You are probably not interested anymore, but it might help somebody else.
If you run 'awk 'NR>1' network.txt > tmp && mv tmp network.txt' after getting the network file, it works fine.
I was removing the last column like some suggested, but that caused the file to switch from tab separated to space separated. I checked the viper code, and indeed it 'strsplits' the file with tab and it doesn't look past the third column, so this step is unnecessary.
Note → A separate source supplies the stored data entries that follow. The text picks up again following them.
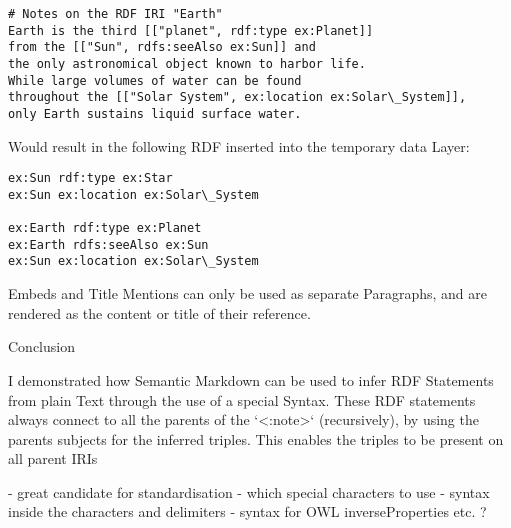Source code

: \begin{verbatim}
# Notes on the RDF IRI "Earth"
Earth is the third [["planet", rdf:type ex:Planet]] 
from the [["Sun", rdfs:seeAlso ex:Sun]] and 
the only astronomical object known to harbor life.
While large volumes of water can be found 
throughout the [["Solar System", ex:location ex:Solar\_System]], 
only Earth sustains liquid surface water.
\end{verbatim}

Would result in the following RDF inserted into the temporary data Layer:

\begin{verbatim}
ex:Sun rdf:type ex:Star
ex:Sun ex:location ex:Solar\_System

ex:Earth rdf:type ex:Planet
ex:Earth rdfs:seeAlso ex:Sun
ex:Sun ex:location ex:Solar\_System
\end{verbatim}


Embeds and Title Mentions can only be used as separate Paragraphs, and are rendered as the content or title of their reference.

Conclusion

I demonstrated how Semantic Markdown can be used to infer RDF Statements from plain Text through the use of a special Syntax. These RDF statements always connect to all the parents of the `<:note>` (recursively), by using the parents subjects for the inferred triples. This enables the triples to be present on all parent IRIs

- great candidate for standardisation
    - which special characters to use
    - syntax inside the characters and delimiters
- syntax for OWL inverseProperties etc. ?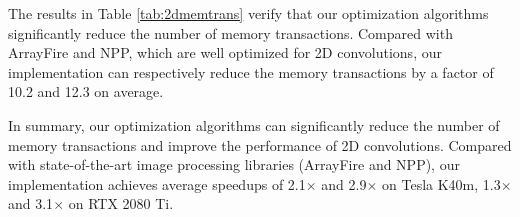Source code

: The results in Table \ref{tab:2dmemtrans} verify that our optimization algorithms significantly reduce the number of memory transactions.
Compared with ArrayFire and NPP, which are well optimized for 2D convolutions, our implementation can respectively reduce the memory transactions by a factor of 10.2 and 12.3 on average.




In summary, our optimization algorithms can significantly reduce the number of memory transactions and improve the performance of 2D
convolutions. Compared with state-of-the-art image processing libraries (ArrayFire and NPP), our implementation achieves average speedups of 2.1$\times$ and 2.9$\times$ on Tesla K40m, 1.3$\times$ and 3.1$\times$ on RTX 2080 Ti.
Had a similar issue generating the regulon object using the ARACNe network.txt output file and the same expression matrix used to make the network file. The error message I ran into was "Loading the dataset... Error in readLines(afile) : 'con' is not a connection". I solved this by specifying the path to the network.txt file as a string and then using that string in aracne2regulon(). I also pre-processed the network.txt file as suggested by @Keith Hughitt and @Theo. A warning message appeared, "In readLines(afile): incomplete final line found on "network.txt", which decreases the number of iterations when generating the regulon object. I saved the pre-processed network.txt file using the write_delim() function from the readr package. For those who may still have or come across this issue, here's what I did to fix the problem.
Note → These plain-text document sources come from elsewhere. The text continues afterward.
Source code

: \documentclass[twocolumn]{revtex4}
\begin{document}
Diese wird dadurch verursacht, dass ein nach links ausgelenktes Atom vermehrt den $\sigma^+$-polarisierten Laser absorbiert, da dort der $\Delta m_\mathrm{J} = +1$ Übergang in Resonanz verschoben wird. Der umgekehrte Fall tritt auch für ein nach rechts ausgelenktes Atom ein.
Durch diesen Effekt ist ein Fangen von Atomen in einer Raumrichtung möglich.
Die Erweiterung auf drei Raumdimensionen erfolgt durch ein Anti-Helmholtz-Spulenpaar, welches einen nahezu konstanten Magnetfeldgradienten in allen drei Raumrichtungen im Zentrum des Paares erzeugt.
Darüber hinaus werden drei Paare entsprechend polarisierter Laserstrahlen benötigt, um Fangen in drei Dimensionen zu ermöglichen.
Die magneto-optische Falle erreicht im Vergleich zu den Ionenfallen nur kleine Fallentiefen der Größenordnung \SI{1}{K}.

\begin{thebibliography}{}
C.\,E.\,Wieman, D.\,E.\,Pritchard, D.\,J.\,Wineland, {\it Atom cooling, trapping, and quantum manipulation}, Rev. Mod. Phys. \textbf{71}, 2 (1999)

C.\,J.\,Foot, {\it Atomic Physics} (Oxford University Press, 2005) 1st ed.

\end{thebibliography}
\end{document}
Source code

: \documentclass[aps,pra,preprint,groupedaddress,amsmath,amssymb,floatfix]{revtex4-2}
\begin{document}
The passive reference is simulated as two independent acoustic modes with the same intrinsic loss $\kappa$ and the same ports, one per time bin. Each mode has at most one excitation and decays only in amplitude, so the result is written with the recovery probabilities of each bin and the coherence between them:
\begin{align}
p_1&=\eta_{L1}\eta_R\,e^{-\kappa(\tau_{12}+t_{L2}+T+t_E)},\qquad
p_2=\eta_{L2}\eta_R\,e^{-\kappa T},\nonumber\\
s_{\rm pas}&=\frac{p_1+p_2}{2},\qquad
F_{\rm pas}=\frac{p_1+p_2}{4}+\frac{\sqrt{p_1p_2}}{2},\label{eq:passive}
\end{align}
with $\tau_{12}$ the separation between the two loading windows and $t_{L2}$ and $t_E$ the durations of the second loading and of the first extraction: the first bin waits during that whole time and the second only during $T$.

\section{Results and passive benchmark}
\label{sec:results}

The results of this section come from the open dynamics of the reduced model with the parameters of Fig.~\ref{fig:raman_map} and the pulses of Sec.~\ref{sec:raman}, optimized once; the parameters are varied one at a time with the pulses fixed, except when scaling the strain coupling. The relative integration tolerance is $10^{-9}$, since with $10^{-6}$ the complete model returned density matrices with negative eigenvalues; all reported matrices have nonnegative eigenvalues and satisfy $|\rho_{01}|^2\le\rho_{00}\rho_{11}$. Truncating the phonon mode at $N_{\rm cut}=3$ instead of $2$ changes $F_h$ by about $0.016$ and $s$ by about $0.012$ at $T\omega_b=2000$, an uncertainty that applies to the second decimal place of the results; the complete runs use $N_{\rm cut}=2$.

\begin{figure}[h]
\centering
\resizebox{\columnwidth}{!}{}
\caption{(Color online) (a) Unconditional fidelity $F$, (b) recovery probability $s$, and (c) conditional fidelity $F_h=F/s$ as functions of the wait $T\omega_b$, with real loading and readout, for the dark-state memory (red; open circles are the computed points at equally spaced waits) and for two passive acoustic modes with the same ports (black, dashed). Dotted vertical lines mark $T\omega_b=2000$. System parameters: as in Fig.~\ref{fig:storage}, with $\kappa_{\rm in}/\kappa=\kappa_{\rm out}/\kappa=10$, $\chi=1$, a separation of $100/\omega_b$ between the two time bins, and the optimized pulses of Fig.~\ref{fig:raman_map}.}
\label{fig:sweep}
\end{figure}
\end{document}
count.mt <- read.table(file = "/path/expression_counts.txt", sep = "\t", header = T, quote = "")
count.mt2 <- count.mt %>% column_to_rownames(var = "gene") %>% as.matrix()
net <- read.table(file = "network.txt", sep = "\t", header = T, quote = "")
net2 <- net %>% dplyr::select(! pvalue)
write_delim(net2, file = "network2.txt", na = "NA", append = F, col_names = F, delim = "\t", quote = "none", escape = "none", eol = "\n")
net3 <- "/path/ARACNe-AP/output/network2.txt"
regulons <- aracne2regulon(afile = net3, eset = count.mt2, format = "3col")